À grandes enjambées, assurément, il nous emmène dans une longue traversée des méandres de l’amour libre, depuis l’Antiquité jusqu’à Michel Houellebecq, en nous rappelant ce que furent les grandes utopies en la matière, celle de Fourier par exemple, quelle place a pu occuper Sade, comment les surréalistes au début du XXe siècle se sont emparés de la question, puis les soixante-huitards jusqu’à évoquer même la pression médiatique que toutes les femmes connaissent aujourd’hui en lisant une certaine presse magazine. Construit sur 14 chapitres qui font évidemment de « Mai 68 » la pierre angulaire de l’ensemble, L’Amour libre se fait volontiers ouvrage de réflexion politique quand il affirme « le libertinage comme un avilissement dont on ne réchappe jamais, une maladie résultant d’une sorte d’empoisonnement de l’esprit » (p. 82) ou quand il s’agit de rappeler qu’« il est infiniment plus efficace de conditionner les gens que de les surveiller. » (p. 175) Michel Brix aborde aussi la réalité de la condition humaine quand il veut nous faire entendre que le bonheur n’est pas un droit puisque « aucune existence humaine ne peut s’assimiler à un état d’euphorie perpétuelle, sans temps morts, sans moments creux ou moroses » (p. 176) ou que l’égoïsme, jusqu’à l’égocentrisme, a dégradé toutes les relations humaines. L’actualité la plus brûlante est même abordée quand Michel Brix ose affirmer que « l’Européenne décolletée n’est pas plus émancipée que la musulmane voilée. » (p. 216) On l’aura compris : Michel Brix déteste nos mœurs quand elles érigent de fausses valeurs en prétendu Graal et imposent à tous une conception de la liberté qui est d’abord source d’uniformisation des modes d’être et de penser.
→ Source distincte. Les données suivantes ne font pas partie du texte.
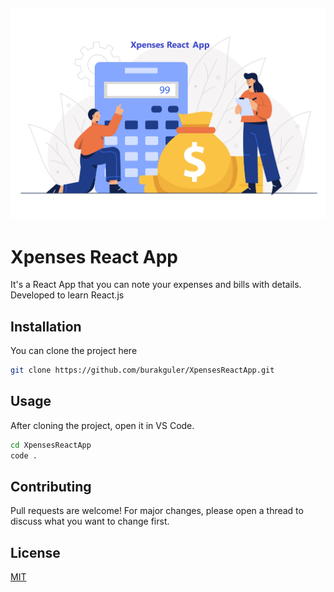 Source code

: ![image info](./xpensesImage.png)
---
# **Xpenses React App**

It's a React App that you can note your expenses and bills with details. Developed to learn React.js

## Installation

You can clone the project here

```bash
git clone https://github.com/burakguler/XpensesReactApp.git
```

## Usage

After cloning the project, open it in VS Code.

```bash
cd XpensesReactApp
code .
```

## Contributing
Pull requests are welcome! For major changes, please open a thread to discuss what you want to change first.


## License
[MIT](https://choosealicense.com/licenses/mit/) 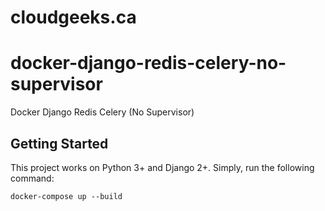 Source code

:# cloudgeeks.ca

# docker-django-redis-celery-no-supervisor

Docker Django Redis Celery (No Supervisor)

## Getting Started
This project works on Python 3+ and Django 2+.
Simply, run the following command:
```
docker-compose up --build
```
Il s’en prend explicitement à la dictature des medias et à notre lâcheté, voire notre bêtise, implicitement.

 

Sans conteste, Michel Brix pose les bonnes questions : le bonheur est-il un droit auquel chacun d’entre nous peut prétendre et notamment en croyant possible, à chaque moment de son existence, une sexualité épanouie ? D’ailleurs, qu’est-ce que cette fameuse sexualité épanouie que journalistes, psys en tous genres et autres bobos vantent sans arrêt ? À quelle libéralisation du statut de la femme notre société est-elle parvenue si le sexe féminin est sans cesse l’objet d’un regard concupiscent qui l’oblige à se lancer dans une quête éperdue de l’éternelle jeunesse, de la séduction permanente, d’une sexualité forcément ouverte (condamnée ?) à toutes les pratiques ? Comment notre société a-t-elle pu faire de la relation sexuelle « un impératif thérapeutique » (p. 167) ? C’est la confusion entre l’amour et la sexualité qui est ainsi dénoncée, la difficulté pour chacun d’entre nous de rompre avec les stéréotypes que d’autres choisissent à notre place, et nous imposent…

 

Interroger la littérature et les grandes œuvres classiques, L’Amant de lady Chatterley par exemple, Corinne de Mme de Staël, L’Éducation sentimentale de Flaubert ; évoquer nos grandes figures référentes comme le célèbre couple Sartre/Beauvoir, nos penseurs les plus en vogue comme Debord, relire le docteur Reich, et les féministes et renvoyer à la fameuse confession de Catherine Millet : c’est pour Michel Brix montrer la variété des auteurs qui se sont emparés de la question pour s’adresser au plus large public qui soit et lui proposer, enfin, de réfléchir objectivement, sur ce qu’est devenu, aujourd’hui, l’amour. On notera la belle postface qui justifie largement cette nouvelle édition. Là, il s’en prend à Michel Onfray ; de ses œuvres, il propose une analyse sans concession pour montrer comment, au nom d’un prétendu féminisme, les comportements les plus machistes osent tout se permettre. L’auteur nous fait entendre comment le politiquement correct sait être le plus efficace des attrape-nigauds. Son analyse de Soumission de Houellebecq sonne très juste, également.

 

On peut être d’accord ou pas avec Michel Brix qui s’en prend volontiers à la dictature de l’amour libre, car ne faut-il pas toujours s’en prendre à toutes les dictatures qui soient ? Certes, pour notre part, nous préférons la dictature de l’amour libre à celle des corsets moralistes et religieux. Et nous préférons voir des sexes dénudés un peu partout à la une des magazines plutôt que des croix, des strings plutôt que des burkas, entendre le souffle haletant de l’orgasme plutôt que le cri agonisant des lapidés. En effet, l’amour libre – qui n’est pas seulement le sexe à-tout-va, sans sentiment ni respect de l’Autre - n’est-il pas la dernière utopie qui nous reste, la seule à offrir encore, pour de bon, à chacun d’entre nous, la possibilité d’échapper au quotidien des frustrations et des privations quand le temps de l’amour pur et idéalisé est déjà mort à jamais ?  

 

Thierry Poyet

 

Michel Brix, L’Amour libre. Brève histoire d’une utopie, Éditions Molinari, Paris, juin 2016. Deuxième édition revue et augmentée (1ere éd. 2008)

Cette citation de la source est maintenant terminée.